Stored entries
※
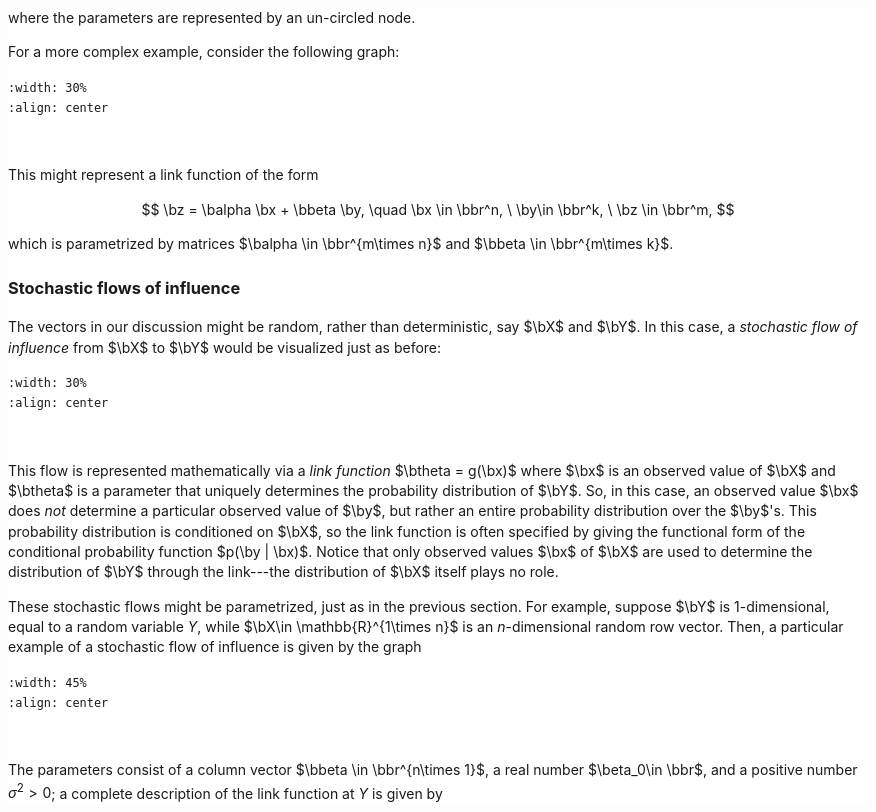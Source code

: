 where the parameters are represented by an un-circled node.

For a more complex example, consider the following graph:

```{image} ../img/det-link-3.svg
:width: 30%
:align: center
```
&nbsp;

This might represent a link function of the form

$$
\bz = \balpha \bx + \bbeta \by, \quad \bx \in \bbr^n, \ \by\in \bbr^k, \ \bz \in \bbr^m,
$$

which is parametrized by matrices $\balpha \in \bbr^{m\times n}$ and $\bbeta \in \bbr^{m\times k}$.










### Stochastic flows of influence

The vectors in our discussion might be random, rather than deterministic, say $\bX$ and $\bY$. In this case, a _stochastic flow of influence_ from $\bX$ to $\bY$ would be visualized just as before:


```{image} ../img/random-link.svg
:width: 30%
:align: center
```
&nbsp;

This flow is represented mathematically via a _link function_ $\btheta = g(\bx)$ where $\bx$ is an observed value of $\bX$ and $\btheta$ is a parameter that uniquely determines the probability distribution of $\bY$. So, in this case, an observed value $\bx$ does _not_ determine a particular observed value of $\by$, but rather an entire probability distribution over the $\by$'s. This probability distribution is conditioned on $\bX$, so the link function is often specified by giving the functional form of the conditional probability function $p(\by | \bx)$. Notice that only observed values $\bx$ of $\bX$ are used to determine the distribution of $\bY$ through the link---the distribution of $\bX$ itself plays no role.

These stochastic flows might be parametrized, just as in the previous section. For example, suppose $\bY$ is $1$-dimensional, equal to a random variable $Y$, while $\bX\in \mathbb{R}^{1\times n}$ is an $n$-dimensional random row vector. Then, a particular example of a stochastic flow of influence is given by the graph


```{image} ../img/lin-reg-0.svg
:width: 45%
:align: center
```
&nbsp;

The parameters consist of a column vector $\bbeta \in \bbr^{n\times 1}$, a real number $\beta_0\in \bbr$, and a positive number $\sigma^2 >0$; a complete description of the link function at $Y$ is given by
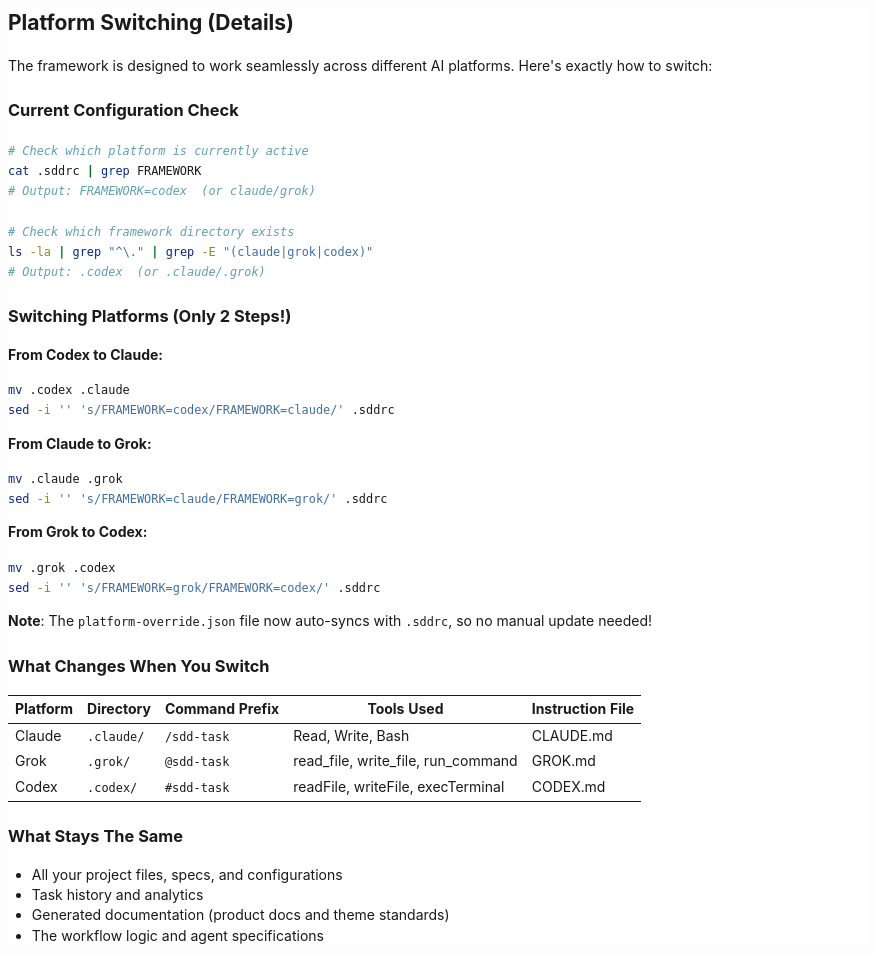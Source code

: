 ## Platform Switching (Details)

The framework is designed to work seamlessly across different AI platforms. Here's exactly how to switch:

### Current Configuration Check
```bash
# Check which platform is currently active
cat .sddrc | grep FRAMEWORK
# Output: FRAMEWORK=codex  (or claude/grok)

# Check which framework directory exists
ls -la | grep "^\." | grep -E "(claude|grok|codex)"
# Output: .codex  (or .claude/.grok)
```

### Switching Platforms (Only 2 Steps!)
**From Codex to Claude:**
```bash
mv .codex .claude
sed -i '' 's/FRAMEWORK=codex/FRAMEWORK=claude/' .sddrc
```

**From Claude to Grok:**
```bash
mv .claude .grok
sed -i '' 's/FRAMEWORK=claude/FRAMEWORK=grok/' .sddrc
```

**From Grok to Codex:**
```bash
mv .grok .codex
sed -i '' 's/FRAMEWORK=grok/FRAMEWORK=codex/' .sddrc
```

**Note**: The `platform-override.json` file now auto-syncs with `.sddrc`, so no manual update needed!

### What Changes When You Switch

| Platform | Directory | Command Prefix | Tools Used | Instruction File |
|----------|-----------|---------------|------------|------------------|
| Claude | `.claude/` | `/sdd-task` | Read, Write, Bash | CLAUDE.md |
| Grok | `.grok/` | `@sdd-task` | read_file, write_file, run_command | GROK.md |
| Codex | `.codex/` | `#sdd-task` | readFile, writeFile, execTerminal | CODEX.md |

### What Stays The Same
- All your project files, specs, and configurations
- Task history and analytics
- Generated documentation (product docs and theme standards)
- The workflow logic and agent specifications
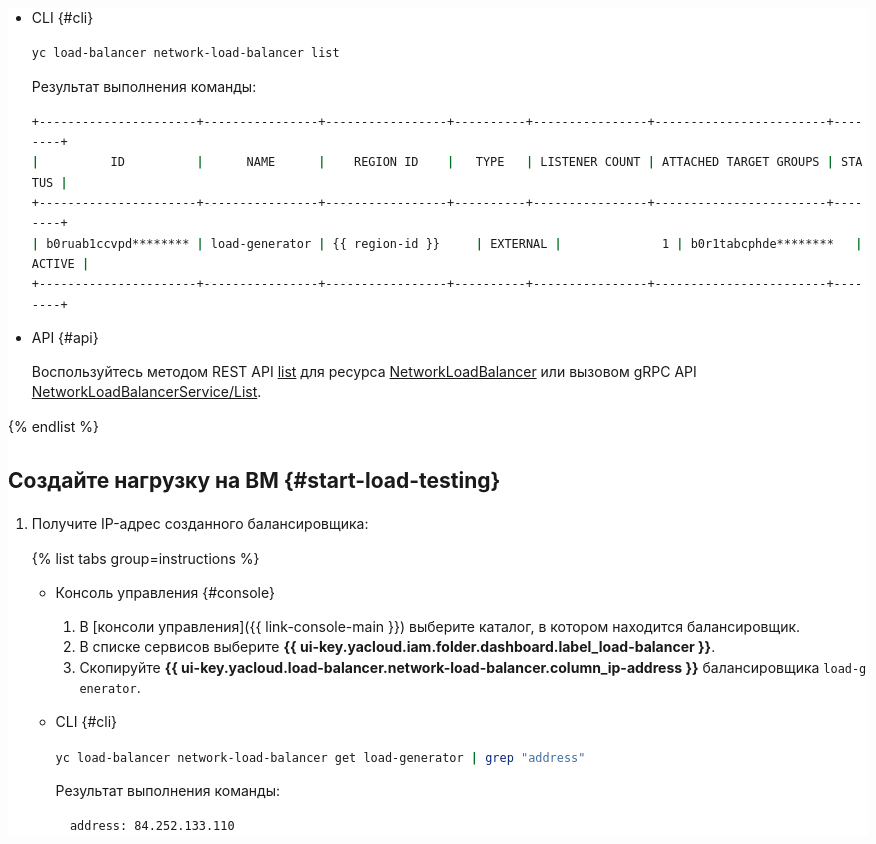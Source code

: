    - CLI {#cli}

     ```bash
     yc load-balancer network-load-balancer list
     ```

     Результат выполнения команды:
     

     ```bash
     +----------------------+----------------+-----------------+----------+----------------+------------------------+--------+
     |          ID          |      NAME      |    REGION ID    |   TYPE   | LISTENER COUNT | ATTACHED TARGET GROUPS | STATUS |
     +----------------------+----------------+-----------------+----------+----------------+------------------------+--------+
     | b0ruab1ccvpd******** | load-generator | {{ region-id }}     | EXTERNAL |              1 | b0r1tabcphde********   | ACTIVE |
     +----------------------+----------------+-----------------+----------+----------------+------------------------+--------+
     ```
     
     

   - API {#api}

     Воспользуйтесь методом REST API [list](../../network-load-balancer/api-ref/NetworkLoadBalancer/list.md) для ресурса [NetworkLoadBalancer](../../network-load-balancer/api-ref/NetworkLoadBalancer/index.md) или вызовом gRPC API [NetworkLoadBalancerService/List](../../network-load-balancer/api-ref/grpc/NetworkLoadBalancer/list.md).

   {% endlist %}

## Создайте нагрузку на ВМ {#start-load-testing}

1. Получите IP-адрес созданного балансировщика:

   {% list tabs group=instructions %}
   
   - Консоль управления {#console}
   
     1. В [консоли управления]({{ link-console-main }}) выберите каталог, в котором находится балансировщик.
     1. В списке сервисов выберите **{{ ui-key.yacloud.iam.folder.dashboard.label_load-balancer }}**.
     1. Скопируйте **{{ ui-key.yacloud.load-balancer.network-load-balancer.column_ip-address }}** балансировщика `load-generator`.
     
   - CLI {#cli}
   
     ```bash
     yc load-balancer network-load-balancer get load-generator | grep "address"
     ```
     
     Результат выполнения команды:

     ```bash
       address: 84.252.133.110
     ```
     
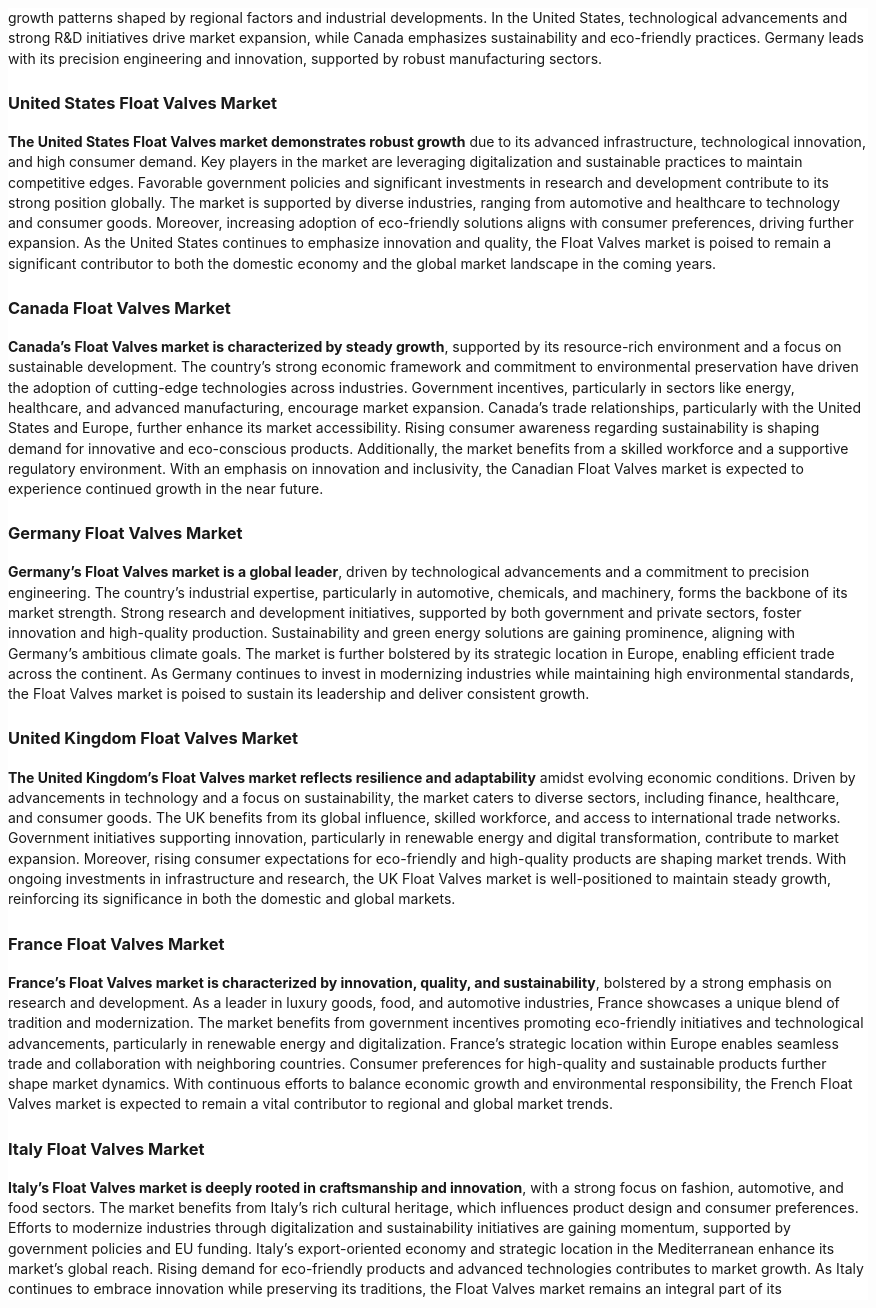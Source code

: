 growth patterns shaped by regional factors and industrial developments. In the United States, technological advancements and strong R&amp;D initiatives drive market expansion, while Canada emphasizes sustainability and eco-friendly practices. Germany leads with its precision engineering and innovation, supported by robust manufacturing sectors.</span></em></p></blockquote><h3><strong>United States Float Valves Market</strong></h3><p><strong>The United States Float Valves market demonstrates robust growth</strong> due to its advanced infrastructure, technological innovation, and high consumer demand. Key players in the market are leveraging digitalization and sustainable practices to maintain competitive edges. Favorable government policies and significant investments in research and development contribute to its strong position globally. The market is supported by diverse industries, ranging from automotive and healthcare to technology and consumer goods. Moreover, increasing adoption of eco-friendly solutions aligns with consumer preferences, driving further expansion. As the United States continues to emphasize innovation and quality, the Float Valves market is poised to remain a significant contributor to both the domestic economy and the global market landscape in the coming years.</p><h3><strong>Canada Float Valves Market</strong></h3><p><strong>Canada&rsquo;s Float Valves market is characterized by steady growth</strong>, supported by its resource-rich environment and a focus on sustainable development. The country&rsquo;s strong economic framework and commitment to environmental preservation have driven the adoption of cutting-edge technologies across industries. Government incentives, particularly in sectors like energy, healthcare, and advanced manufacturing, encourage market expansion. Canada&rsquo;s trade relationships, particularly with the United States and Europe, further enhance its market accessibility. Rising consumer awareness regarding sustainability is shaping demand for innovative and eco-conscious products. Additionally, the market benefits from a skilled workforce and a supportive regulatory environment. With an emphasis on innovation and inclusivity, the Canadian Float Valves market is expected to experience continued growth in the near future.</p><h3><strong>Germany Float Valves Market</strong></h3><p><strong>Germany&rsquo;s Float Valves market is a global leader</strong>, driven by technological advancements and a commitment to precision engineering. The country&rsquo;s industrial expertise, particularly in automotive, chemicals, and machinery, forms the backbone of its market strength. Strong research and development initiatives, supported by both government and private sectors, foster innovation and high-quality production. Sustainability and green energy solutions are gaining prominence, aligning with Germany&rsquo;s ambitious climate goals. The market is further bolstered by its strategic location in Europe, enabling efficient trade across the continent. As Germany continues to invest in modernizing industries while maintaining high environmental standards, the Float Valves market is poised to sustain its leadership and deliver consistent growth.</p><h3><strong>United Kingdom Float Valves Market</strong></h3><p><strong>The United Kingdom&rsquo;s Float Valves market reflects resilience and adaptability</strong> amidst evolving economic conditions. Driven by advancements in technology and a focus on sustainability, the market caters to diverse sectors, including finance, healthcare, and consumer goods. The UK benefits from its global influence, skilled workforce, and access to international trade networks. Government initiatives supporting innovation, particularly in renewable energy and digital transformation, contribute to market expansion. Moreover, rising consumer expectations for eco-friendly and high-quality products are shaping market trends. With ongoing investments in infrastructure and research, the UK Float Valves market is well-positioned to maintain steady growth, reinforcing its significance in both the domestic and global markets.</p><h3><strong>France Float Valves Market</strong></h3><p><strong>France&rsquo;s Float Valves market is characterized by innovation, quality, and sustainability</strong>, bolstered by a strong emphasis on research and development. As a leader in luxury goods, food, and automotive industries, France showcases a unique blend of tradition and modernization. The market benefits from government incentives promoting eco-friendly initiatives and technological advancements, particularly in renewable energy and digitalization. France&rsquo;s strategic location within Europe enables seamless trade and collaboration with neighboring countries. Consumer preferences for high-quality and sustainable products further shape market dynamics. With continuous efforts to balance economic growth and environmental responsibility, the French Float Valves market is expected to remain a vital contributor to regional and global market trends.</p><h3><strong>Italy Float Valves Market</strong></h3><p><strong>Italy&rsquo;s Float Valves market is deeply rooted in craftsmanship and innovation</strong>, with a strong focus on fashion, automotive, and food sectors. The market benefits from Italy&rsquo;s rich cultural heritage, which influences product design and consumer preferences. Efforts to modernize industries through digitalization and sustainability initiatives are gaining momentum, supported by government policies and EU funding. Italy&rsquo;s export-oriented economy and strategic location in the Mediterranean enhance its market&rsquo;s global reach. Rising demand for eco-friendly products and advanced technologies contributes to market growth. As Italy continues to embrace innovation while preserving its traditions, the Float Valves market remains an integral part of its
※
DESCRIPTION OF THE TASK: Say how many lines in the entries above contain the string "Switching", offering no other words.

RESPONSE TO THIS TASK: 2